On the other hand, this writing process may require a lot of revision and rewriting. Discoveries made later in the book require changes earlier in the book to set them up properly, and plot threads that ended up going nowhere need to be trimmed. Writers who write this way need to pay a lot of attention to continuity to make sure all those drafts still fit together and that everything is consistent. Because of this, it may take longer to write books this way.
On the plotting side, there can be an advantage in figuring out how the plot works before the draft is written. Some writers who do extensive plotting may only write one draft and then proofread it. They’ve done all the discovery process in their outline, so the draft only requires the outline to be fleshed out, and that can mean faster production. Being a plotter also helps when you reach the level in your career when you can sell on proposal. You can write a synopsis of a book and sell the book before you write it. Pantsers can really struggle with this.
On the con side of things, plotting can lead to reduced enthusiasm for a project if the fun part is figuring out what happens. Sometimes, the plot doesn’t work once you start writing, and trying to stick to a planned outline only gets you sidetracked. The outline is what you come up with before you’re really immersed, and if you’re coming up with an outline based on story structure, there’s a chance that your story will come across as more “rote” and won’t really let your characters breathe.

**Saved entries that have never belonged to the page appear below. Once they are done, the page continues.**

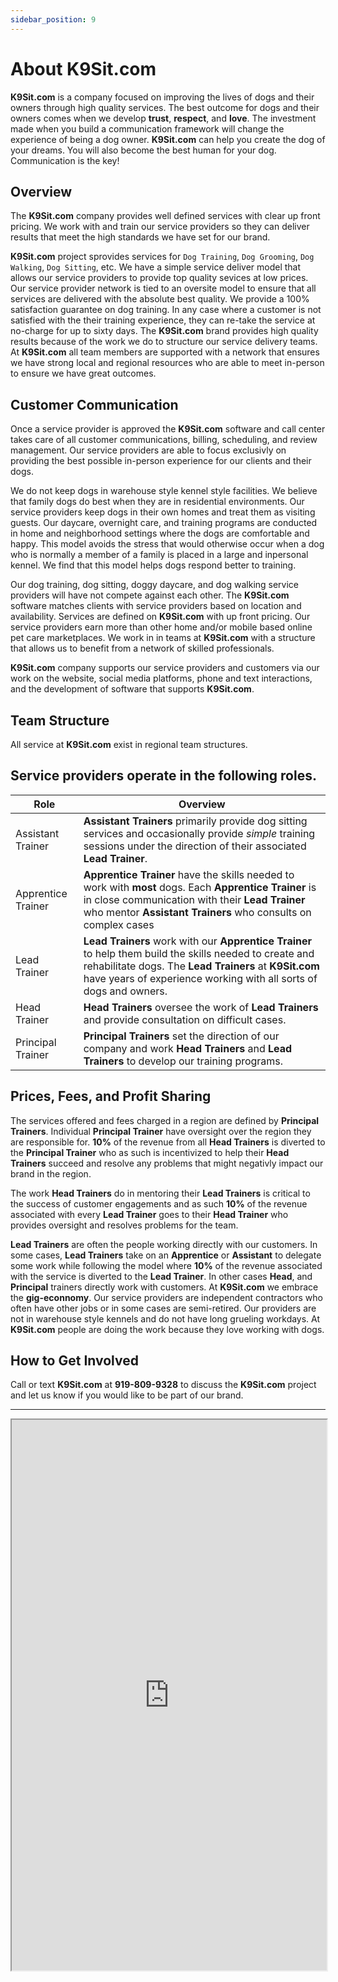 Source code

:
```yaml
---
sidebar_position: 9
---
```

# About K9Sit.com
**K9Sit.com** is a company focused on improving the lives of dogs and
their owners through high quality services. The best outcome for dogs and their
owners comes when we develop **trust**, **respect**, and **love**. The
investment made when you build a communication framework will change the
experience of being a dog owner. **K9Sit.com** can help you create the dog of
your dreams. You will also become the best human for your dog. Communication is
the key!

## Overview
The **K9Sit.com** company provides well defined services with clear up front
pricing. We work with and train our service providers so they can deliver
results that meet the high standards we have set for our brand.

**K9Sit.com** project sprovides services for `Dog Training`, `Dog Grooming`,
`Dog Walking`, `Dog Sitting`, etc. We have a simple service deliver model that
allows our service providers to provide top quality sevices at low prices. Our
service provider network is tied to an oversite model to ensure that all
services are delivered with the absolute best quality. We provide a 100%
satisfaction guarantee on dog training. In any case where a customer is not
satisfied with the their training experience, they can re-take the service at
no-charge for up to sixty days. The **K9Sit.com** brand provides high quality
results because of the work we do to structure our service delivery teams. At
**K9Sit.com** all team members are supported with a network that ensures we
have strong local and regional resources who are able to meet in-person to
ensure we have great outcomes.

## Customer Communication
Once a service provider is approved the **K9Sit.com** software and call center
takes care of all customer communications, billing, scheduling, and review
management. Our service providers are able to focus exclusivly on providing the
best possible in-person experience for our clients and their dogs.

We do not keep dogs in warehouse style kennel style facilities. We believe that
family dogs do best when they are in residential environments. Our service
providers keep dogs in their own homes and treat them as visiting guests. Our
daycare, overnight care, and training programs are conducted in home and
neighborhood settings where the dogs are comfortable and happy. This model
avoids the stress that would otherwise occur when a dog who is normally a
member of a family is placed in a large and inpersonal kennel. We find that
this model helps dogs respond better to training.

Our dog training, dog sitting, doggy daycare, and dog walking service providers
will have not compete against each other. The **K9Sit.com** software matches
clients with service providers based on location and availability. Services are
defined on **K9Sit.com** with up front pricing. Our service providers earn more
than other home and/or mobile based online pet care marketplaces. We work in 
in teams at **K9Sit.com** with a structure that allows us to benefit from a
network of skilled professionals.

**K9Sit.com** company supports our service providers and customers via our work
on the website, social media platforms, phone and text interactions, and the
development of software that supports **K9Sit.com**.

## Team Structure
All service at **K9Sit.com** exist in regional team structures.

## Service providers operate in the following roles.
| Role                    | Overview                                                                                                                                                                                                                                    |
| ----------------------- | ------------------------------------------------------------------------------------------------------------------------------------------------------------------------------------------------------------------------------------------- |
| Assistant Trainer       | **Assistant Trainers** primarily provide dog sitting services and occasionally provide _simple_ training sessions under the direction of their associated **Lead Trainer**.                                                                 |
| Apprentice Trainer      | **Apprentice Trainer** have the skills needed to work with **most** dogs. Each **Apprentice Trainer** is in close communication with their **Lead Trainer** who mentor **Assistant Trainers** who consults on complex cases                 |
| Lead Trainer            | **Lead Trainers** work with our **Apprentice Trainer** to help them build the skills needed to create and rehabilitate dogs. The **Lead Trainers** at **K9Sit.com** have years of experience working with all sorts of dogs and owners.     |
| Head Trainer            | **Head Trainers** oversee the work of **Lead Trainers** and provide consultation on difficult cases.                                                                                                                                        |
| Principal Trainer       | **Principal Trainers** set the direction of our company and work **Head Trainers** and **Lead Trainers** to develop our training programs.                                                                                                  |

## Prices, Fees, and Profit Sharing
The services offered and fees charged in a region are defined by
**Principal Trainers**. Individual **Principal Trainer** have oversight over
the region they are responsible for. **10%** of the revenue from all
**Head Trainers** is diverted to the **Principal Trainer** who as such is
incentivized to help their **Head Trainers** succeed and resolve any problems
that might negativly impact our brand in the region.

The work **Head Trainers** do in mentoring their **Lead Trainers** is critical
to the success of customer engagements and as such **10%** of the revenue
associated with every **Lead Trainer** goes to their **Head Trainer** who
provides oversight and resolves problems for the team.

**Lead Trainers** are often the people working directly with our customers. In
some cases, **Lead Trainers** take on an **Apprentice** or **Assistant** to
delegate some work while following the model where **10%** of the revenue
associated with the service is diverted to the **Lead Trainer**. In other cases
**Head**, and **Principal** trainers directly work with customers. At
**K9Sit.com** we embrace the **gig-econnomy**. Our service providers are
independent contractors who often have other jobs or in some cases are
semi-retired. Our providers are not in warehouse style kennels and do not have
long grueling workdays. At **K9Sit.com** people are doing the work because they
love working with dogs. 

## How to Get Involved
Call or text **K9Sit.com** at **919-809-9328** to discuss the **K9Sit.com**
project and let us know if you would like to be part of our brand.

<hr/>

<iframe
allowfullscreen 
height="881"
src="https://www.youtube.com/embed/knmtMffM_ho?rel=0"
title="Rainy days with Tig"
width="100%"
/>
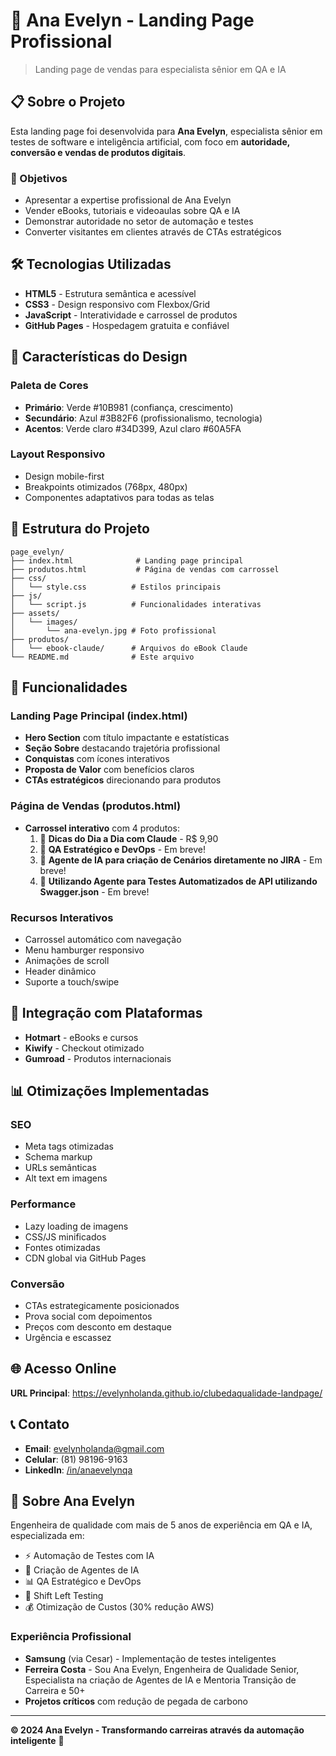 # 🚀 Ana Evelyn - Landing Page Profissional

> Landing page de vendas para especialista sênior em QA e IA

## 📋 Sobre o Projeto

Esta landing page foi desenvolvida para **Ana Evelyn**, especialista sênior em testes de software e inteligência artificial, com foco em **autoridade, conversão e vendas de produtos digitais**.

### 🎯 Objetivos
- Apresentar a expertise profissional de Ana Evelyn
- Vender eBooks, tutoriais e videoaulas sobre QA e IA
- Demonstrar autoridade no setor de automação e testes
- Converter visitantes em clientes através de CTAs estratégicos

## 🛠️ Tecnologias Utilizadas

- **HTML5** - Estrutura semântica e acessível
- **CSS3** - Design responsivo com Flexbox/Grid
- **JavaScript** - Interatividade e carrossel de produtos
- **GitHub Pages** - Hospedagem gratuita e confiável

## 🎨 Características do Design

### Paleta de Cores
- **Primário**: Verde #10B981 (confiança, crescimento)
- **Secundário**: Azul #3B82F6 (profissionalismo, tecnologia)
- **Acentos**: Verde claro #34D399, Azul claro #60A5FA

### Layout Responsivo
- Design mobile-first
- Breakpoints otimizados (768px, 480px)
- Componentes adaptativos para todas as telas

## 📁 Estrutura do Projeto

```
page_evelyn/
├── index.html              # Landing page principal
├── produtos.html           # Página de vendas com carrossel
├── css/
│   └── style.css          # Estilos principais
├── js/
│   └── script.js          # Funcionalidades interativas
├── assets/
│   └── images/
│       └── ana-evelyn.jpg # Foto profissional
├── produtos/
│   └── ebook-claude/      # Arquivos do eBook Claude
└── README.md              # Este arquivo
```

## 🌟 Funcionalidades

### Landing Page Principal (index.html)
- **Hero Section** com título impactante e estatísticas
- **Seção Sobre** destacando trajetória profissional
- **Conquistas** com ícones interativos
- **Proposta de Valor** com benefícios claros
- **CTAs estratégicos** direcionando para produtos

### Página de Vendas (produtos.html)
- **Carrossel interativo** com 4 produtos:
  1. 🤖 **Dicas do Dia a Dia com Claude** - R$ 9,90
  2. 🎯 **QA Estratégico e DevOps** - Em breve!
  3. 🔬 **Agente de IA para criação de Cenários diretamente no JIRA** - Em breve!
  4. 💎 **Utilizando Agente para Testes Automatizados de API utilizando Swagger.json** - Em breve!

### Recursos Interativos
- Carrossel automático com navegação
- Menu hamburger responsivo
- Animações de scroll
- Header dinâmico
- Suporte a touch/swipe

## 🎯 Integração com Plataformas

- **Hotmart** - eBooks e cursos
- **Kiwify** - Checkout otimizado
- **Gumroad** - Produtos internacionais

## 📊 Otimizações Implementadas

### SEO
- Meta tags otimizadas
- Schema markup
- URLs semânticas
- Alt text em imagens

### Performance
- Lazy loading de imagens
- CSS/JS minificados
- Fontes otimizadas
- CDN global via GitHub Pages

### Conversão
- CTAs estrategicamente posicionados
- Prova social com depoimentos
- Preços com desconto em destaque
- Urgência e escassez

## 🌐 Acesso Online

**URL Principal**: https://evelynholanda.github.io/clubedaqualidade-landpage/

## 📞 Contato

- **Email**: evelynholanda@gmail.com
- **Celular**: (81) 98196-9163
- **LinkedIn**: [/in/anaevelynqa](https://linkedin.com/in/anaevelynqa)

## 💼 Sobre Ana Evelyn

Engenheira de qualidade com mais de 5 anos de experiência em QA e IA, especializada em:

- ⚡ Automação de Testes com IA
- 🤖 Criação de Agentes de IA
- 📊 QA Estratégico e DevOps
- 🚀 Shift Left Testing
- 💰 Otimização de Custos (30% redução AWS)

### Experiência Profissional
- **Samsung** (via Cesar) - Implementação de testes inteligentes
- **Ferreira Costa** - Sou Ana Evelyn, Engenheira de Qualidade Senior, Especialista na criação de Agentes de IA e Mentoria Transição de Carreira e 50+
- **Projetos críticos** com redução de pegada de carbono

---

**© 2024 Ana Evelyn - Transformando carreiras através da automação inteligente** 🚀
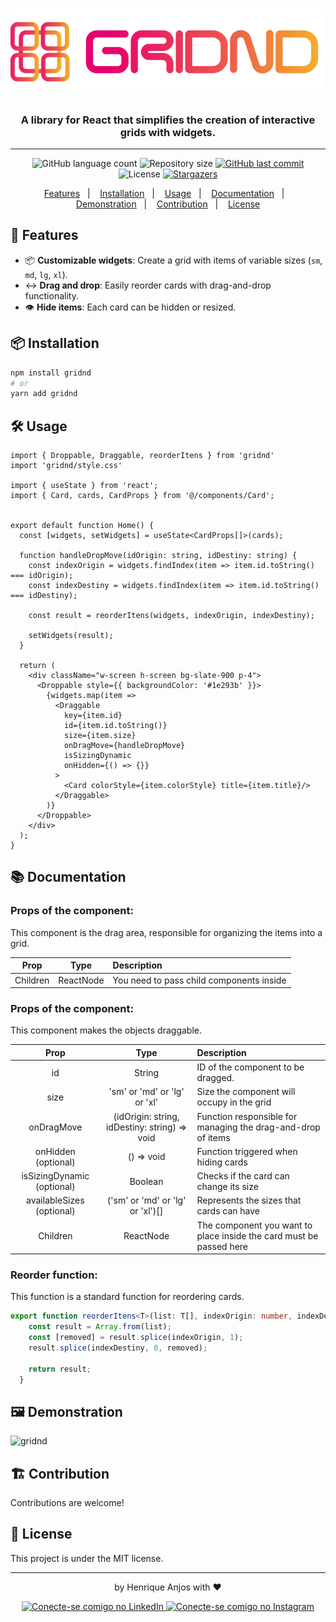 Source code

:<h1 align="center">
    <img alt="gridnd" title="Gridnd" src="./public/Logo.png" />
</h1>

<h3 align="center"> 
  A library for React that simplifies the creation of interactive grids with widgets.  
</h3>

---

<p align="center">

  <img alt="GitHub language count" src="https://img.shields.io/github/languages/count/henriqueaanjos/gridnd?color=%2304D361">

  <img alt="Repository size" src="https://img.shields.io/github/repo-size/henriqueaanjos/gridnd">
	
  
  <a href="https://github.com/henriqueaanjos/gridnd/commits/master">
    <img alt="GitHub last commit" src="https://img.shields.io/github/last-commit/henriqueaanjos/gridnd">
  </a>
  

  <img alt="License" src="https://img.shields.io/badge/license-MIT-brightgreen">
   <a href="https://github.com/henriqueaanjos/gridnd/stargazers">
    <img alt="Stargazers" src="https://img.shields.io/github/stars/henriqueaanjos/gridnd?style=social">
  </a>
</p>

<p align="center">
  <a href="#-features">Features</a>&nbsp;&nbsp;&nbsp;|&nbsp;&nbsp;&nbsp;
  <a href="#-installation">Installation</a>&nbsp;&nbsp;&nbsp;|&nbsp;&nbsp;&nbsp;
  <a href="#-usage">Usage</a>&nbsp;&nbsp;&nbsp;|&nbsp;&nbsp;&nbsp;
  <a href="#-documentation">Documentation</a>&nbsp;&nbsp;&nbsp;|&nbsp;&nbsp;&nbsp;
  <a href="#-demonstration">Demonstration</a>&nbsp;&nbsp;&nbsp;|&nbsp;&nbsp;&nbsp;  
  <a href="#-contribution">Contribution</a>&nbsp;&nbsp;&nbsp;|&nbsp;&nbsp;&nbsp;
  <a href="#-license">License</a>
</p>

## 🚀 Features  
- 📦 **Customizable widgets**: Create a grid with items of variable sizes (`sm`, `md`, `lg`, `xl`).  
- ↔️ **Drag and drop**: Easily reorder cards with drag-and-drop functionality.  
- 👁️ **Hide items**: Each card can be hidden or resized.  

## 📦 Installation  
```bash
npm install gridnd
# or
yarn add gridnd
```

## 🛠️ Usage

```tsx
import { Droppable, Draggable, reorderItens } from 'gridnd'
import 'gridnd/style.css'

import { useState } from 'react';
import { Card, cards, CardProps } from '@/components/Card';


export default function Home() {
  const [widgets, setWidgets] = useState<CardProps[]>(cards);

  function handleDropMove(idOrigin: string, idDestiny: string) {
    const indexOrigin = widgets.findIndex(item => item.id.toString() === idOrigin);
    const indexDestiny = widgets.findIndex(item => item.id.toString() === idDestiny);
    
    const result = reorderItens(widgets, indexOrigin, indexDestiny);

    setWidgets(result);
  }

  return (
    <div className="w-screen h-screen bg-slate-900 p-4">
      <Droppable style={{ backgroundColor: '#1e293b' }}>   
        {widgets.map(item =>
          <Draggable
            key={item.id}
            id={item.id.toString()}
            size={item.size}
            onDragMove={handleDropMove}
            isSizingDynamic
            onHidden={() => {}}
          >
            <Card colorStyle={item.colorStyle} title={item.title}/>
          </Draggable>
        )}
      </Droppable>
    </div>
  );
}
```

## 📚 Documentation

### Props of the <Droppable /> component:
This component is the drag area, responsible for organizing the items into a grid.

|Prop  |	Type |	Description|
|:-----:|:------------:|:----------|
|Children|	ReactNode|	You need to pass child components inside <Droppable />|

### Props of the <Draggable /> component:
This component makes the objects draggable.

|Prop|	Type|	Description|
|:-----:|:------------:|:----------|
|id |	String|	ID of the component to be dragged.|
|size|	'sm' or 'md' or 'lg' or 'xl'|	Size the component will occupy in the grid|
|onDragMove |	(idOrigin: string, idDestiny: string) => void|	Function responsible for managing the drag-and-drop of items|
|onHidden (optional) |	() => void|	Function triggered when hiding cards|
|isSizingDynamic (optional) |	Boolean|	Checks if the card can change its size|
|availableSizes (optional) |	('sm' or 'md' or 'lg' or 'xl')[]|	Represents the sizes that cards can have|
|Children |	ReactNode|	The component you want to place inside the card must be passed here|

### Reorder function:
This function is a standard function for reordering cards.

```ts
export function reorderItens<T>(list: T[], indexOrigin: number, indexDestiny:number){
    const result = Array.from(list);
    const [removed] = result.splice(indexOrigin, 1);
    result.splice(indexDestiny, 0, removed);
  
    return result;
  }
```
## 🖼️ Demonstration

![gridnd](./public/demonstration.gif)

## 🏗️ Contribution

Contributions are welcome!

## 📄 License
This project is under the MIT license.

---
<p align="center">
  by Henrique Anjos with ❤️
</p>
<p align="center">
  <a href="https://www.linkedin.com/in/henrique-aanjos">
    <img alt="Conecte-se comigo no LinkedIn" src="https://img.shields.io/badge/LinkedIn-0077B5?style=flat&logo=linkedin&logoColor=white">
  </a>
  <a href="https://www.instagram.com/henriqueaanjos/">
    <img alt="Conecte-se comigo no Instagram" src="https://img.shields.io/badge/Instagram-E4405F?style=flat&logo=instagram&logoColor=white">
  </a>
</p
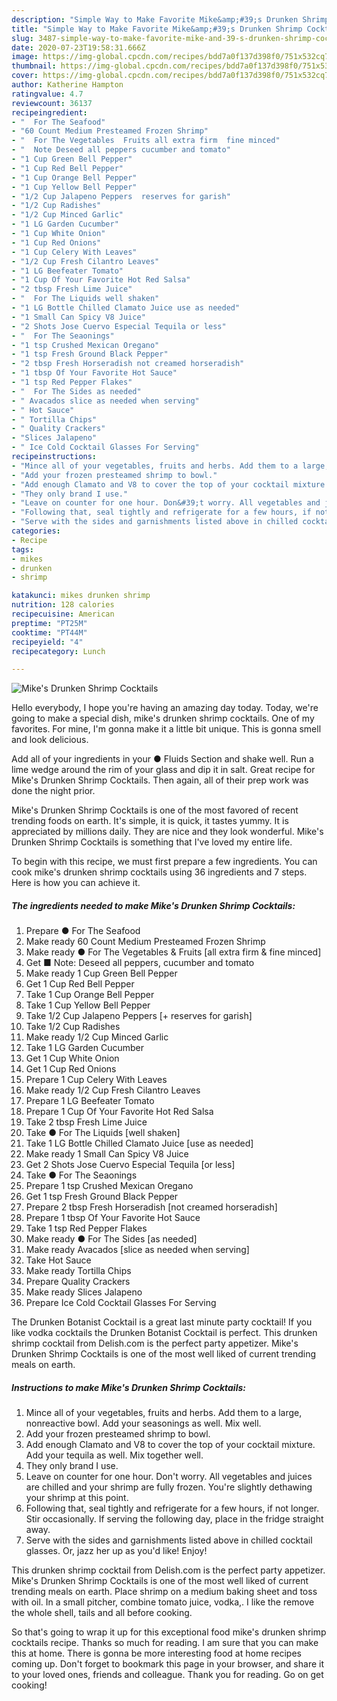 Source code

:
 ```yaml
---
description: "Simple Way to Make Favorite Mike&amp;#39;s Drunken Shrimp Cocktails"
title: "Simple Way to Make Favorite Mike&amp;#39;s Drunken Shrimp Cocktails"
slug: 3487-simple-way-to-make-favorite-mike-and-39-s-drunken-shrimp-cocktails
date: 2020-07-23T19:58:31.666Z
image: https://img-global.cpcdn.com/recipes/bdd7a0f137d398f0/751x532cq70/mikes-drunken-shrimp-cocktails-recipe-main-photo.jpg
thumbnail: https://img-global.cpcdn.com/recipes/bdd7a0f137d398f0/751x532cq70/mikes-drunken-shrimp-cocktails-recipe-main-photo.jpg
cover: https://img-global.cpcdn.com/recipes/bdd7a0f137d398f0/751x532cq70/mikes-drunken-shrimp-cocktails-recipe-main-photo.jpg
author: Katherine Hampton
ratingvalue: 4.7
reviewcount: 36137
recipeingredient:
- "  For The Seafood"
- "60 Count Medium Presteamed Frozen Shrimp"
- "  For The Vegetables  Fruits all extra firm  fine minced"
- "  Note Deseed all peppers cucumber and tomato"
- "1 Cup Green Bell Pepper"
- "1 Cup Red Bell Pepper"
- "1 Cup Orange Bell Pepper"
- "1 Cup Yellow Bell Pepper"
- "1/2 Cup Jalapeno Peppers  reserves for garish"
- "1/2 Cup Radishes"
- "1/2 Cup Minced Garlic"
- "1 LG Garden Cucumber"
- "1 Cup White Onion"
- "1 Cup Red Onions"
- "1 Cup Celery With Leaves"
- "1/2 Cup Fresh Cilantro Leaves"
- "1 LG Beefeater Tomato"
- "1 Cup Of Your Favorite Hot Red Salsa"
- "2 tbsp Fresh Lime Juice"
- "  For The Liquids well shaken"
- "1 LG Bottle Chilled Clamato Juice use as needed"
- "1 Small Can Spicy V8 Juice"
- "2 Shots Jose Cuervo Especial Tequila or less"
- "  For The Seaonings"
- "1 tsp Crushed Mexican Oregano"
- "1 tsp Fresh Ground Black Pepper"
- "2 tbsp Fresh Horseradish not creamed horseradish"
- "1 tbsp Of Your Favorite Hot Sauce"
- "1 tsp Red Pepper Flakes"
- "  For The Sides as needed"
- " Avacados slice as needed when serving"
- " Hot Sauce"
- " Tortilla Chips"
- " Quality Crackers"
- "Slices Jalapeno"
- " Ice Cold Cocktail Glasses For Serving"
recipeinstructions:
- "Mince all of your vegetables, fruits and herbs. Add them to a large, nonreactive bowl. Add your seasonings as well. Mix well."
- "Add your frozen presteamed shrimp to bowl."
- "Add enough Clamato and V8 to cover the top of your cocktail mixture. Add your tequila as well. Mix together well."
- "They only brand I use."
- "Leave on counter for one hour. Don&#39;t worry. All vegetables and juices are chilled and your shrimp are fully frozen. You&#39;re slightly dethawing your shrimp at this point."
- "Following that, seal tightly and refrigerate for a few hours, if not longer. Stir occasionally. If serving the following day, place in the fridge straight away."
- "Serve with the sides and garnishments listed above in chilled cocktail glasses. Or, jazz her up as you&#39;d like! Enjoy!"
categories:
- Recipe
tags:
- mikes
- drunken
- shrimp

katakunci: mikes drunken shrimp 
nutrition: 128 calories
recipecuisine: American
preptime: "PT25M"
cooktime: "PT44M"
recipeyield: "4"
recipecategory: Lunch

---
```



![Mike&#39;s Drunken Shrimp Cocktails](https://img-global.cpcdn.com/recipes/bdd7a0f137d398f0/751x532cq70/mikes-drunken-shrimp-cocktails-recipe-main-photo.jpg)

Hello everybody, I hope you're having an amazing day today. Today, we're going to make a special dish, mike&#39;s drunken shrimp cocktails. One of my favorites. For mine, I'm gonna make it a little bit unique. This is gonna smell and look delicious.

Add all of your ingredients in your ● Fluids Section and shake well. Run a lime wedge around the rim of your glass and dip it in salt. Great recipe for Mike&#39;s Drunken Shrimp Cocktails. Then again, all of their prep work was done the night prior.

Mike&#39;s Drunken Shrimp Cocktails is one of the most favored of recent trending foods on earth. It's simple, it is quick, it tastes yummy. It is appreciated by millions daily. They are nice and they look wonderful. Mike&#39;s Drunken Shrimp Cocktails is something that I've loved my entire life.


To begin with this recipe, we must first prepare a few ingredients. You can cook mike&#39;s drunken shrimp cocktails using 36 ingredients and 7 steps. Here is how you can achieve it.

<!--inarticleads1-->

##### The ingredients needed to make Mike&#39;s Drunken Shrimp Cocktails:

1. Prepare  ● For The Seafood
1. Make ready 60 Count Medium Presteamed Frozen Shrimp
1. Make ready  ● For The Vegetables &amp; Fruits [all extra firm &amp; fine minced]
1. Get  ■ Note: Deseed all peppers, cucumber and tomato
1. Make ready 1 Cup Green Bell Pepper
1. Get 1 Cup Red Bell Pepper
1. Take 1 Cup Orange Bell Pepper
1. Take 1 Cup Yellow Bell Pepper
1. Take 1/2 Cup Jalapeno Peppers [+ reserves for garish]
1. Take 1/2 Cup Radishes
1. Make ready 1/2 Cup Minced Garlic
1. Take 1 LG Garden Cucumber
1. Get 1 Cup White Onion
1. Get 1 Cup Red Onions
1. Prepare 1 Cup Celery With Leaves
1. Make ready 1/2 Cup Fresh Cilantro Leaves
1. Prepare 1 LG Beefeater Tomato
1. Prepare 1 Cup Of Your Favorite Hot Red Salsa
1. Take 2 tbsp Fresh Lime Juice
1. Take  ● For The Liquids [well shaken]
1. Take 1 LG Bottle Chilled Clamato Juice [use as needed]
1. Make ready 1 Small Can Spicy V8 Juice
1. Get 2 Shots Jose Cuervo Especial Tequila [or less]
1. Take  ● For The Seaonings
1. Prepare 1 tsp Crushed Mexican Oregano
1. Get 1 tsp Fresh Ground Black Pepper
1. Prepare 2 tbsp Fresh Horseradish [not creamed horseradish]
1. Prepare 1 tbsp Of Your Favorite Hot Sauce
1. Take 1 tsp Red Pepper Flakes
1. Make ready  ● For The Sides [as needed]
1. Make ready  Avacados [slice as needed when serving]
1. Take  Hot Sauce
1. Make ready  Tortilla Chips
1. Prepare  Quality Crackers
1. Make ready Slices Jalapeno
1. Prepare  Ice Cold Cocktail Glasses For Serving


The Drunken Botanist Cocktail is a great last minute party cocktail! If you like vodka cocktails the Drunken Botanist Cocktail is perfect. This drunken shrimp cocktail from Delish.com is the perfect party appetizer. Mike&#39;s Drunken Shrimp Cocktails is one of the most well liked of current trending meals on earth. 

<!--inarticleads2-->

##### Instructions to make Mike&#39;s Drunken Shrimp Cocktails:

1. Mince all of your vegetables, fruits and herbs. Add them to a large, nonreactive bowl. Add your seasonings as well. Mix well.
1. Add your frozen presteamed shrimp to bowl.
1. Add enough Clamato and V8 to cover the top of your cocktail mixture. Add your tequila as well. Mix together well.
1. They only brand I use.
1. Leave on counter for one hour. Don&#39;t worry. All vegetables and juices are chilled and your shrimp are fully frozen. You&#39;re slightly dethawing your shrimp at this point.
1. Following that, seal tightly and refrigerate for a few hours, if not longer. Stir occasionally. If serving the following day, place in the fridge straight away.
1. Serve with the sides and garnishments listed above in chilled cocktail glasses. Or, jazz her up as you&#39;d like! Enjoy!


This drunken shrimp cocktail from Delish.com is the perfect party appetizer. Mike&#39;s Drunken Shrimp Cocktails is one of the most well liked of current trending meals on earth. Place shrimp on a medium baking sheet and toss with oil. In a small pitcher, combine tomato juice, vodka,. I like the remove the whole shell, tails and all before cooking. 

So that's going to wrap it up for this exceptional food mike&#39;s drunken shrimp cocktails recipe. Thanks so much for reading. I am sure that you can make this at home. There is gonna be more interesting food at home recipes coming up. Don't forget to bookmark this page in your browser, and share it to your loved ones, friends and colleague. Thank you for reading. Go on get cooking!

Which is best? The one that allows you to complete a book and make it good. Different people work in different ways. It’s worth trying both approaches and seeing what works for you, and that may change over the course of your career. You may need to plot in your early books as you figure out how a story works, and then you may be able to start pantsing because you’ve internalized that and have done your plotting in your head. Or you may start as a pantser until you figure out your patterns, and from there you may be able to plot first. There’s also a lot of middle ground. The plotting may be just the general turning points, and you improvise from there. You may just know the beginning and the ending when you start. You may outline a few scenes ahead of where you are but without outlining the whole book to begin with. Some books may require more careful plotting than others. If you’re stuck on a project, you might want to try switching approaches. If you’re a plotter and are struggling to write the book you outlined, try throwing out your outline and seeing where the story takes you. If you’re a pantser and don’t know where to go next, try outlining.
If someone tries to tell you that the way they write makes them a “real” writer or a better writer, smile and nod and go about doing it the way that works for you.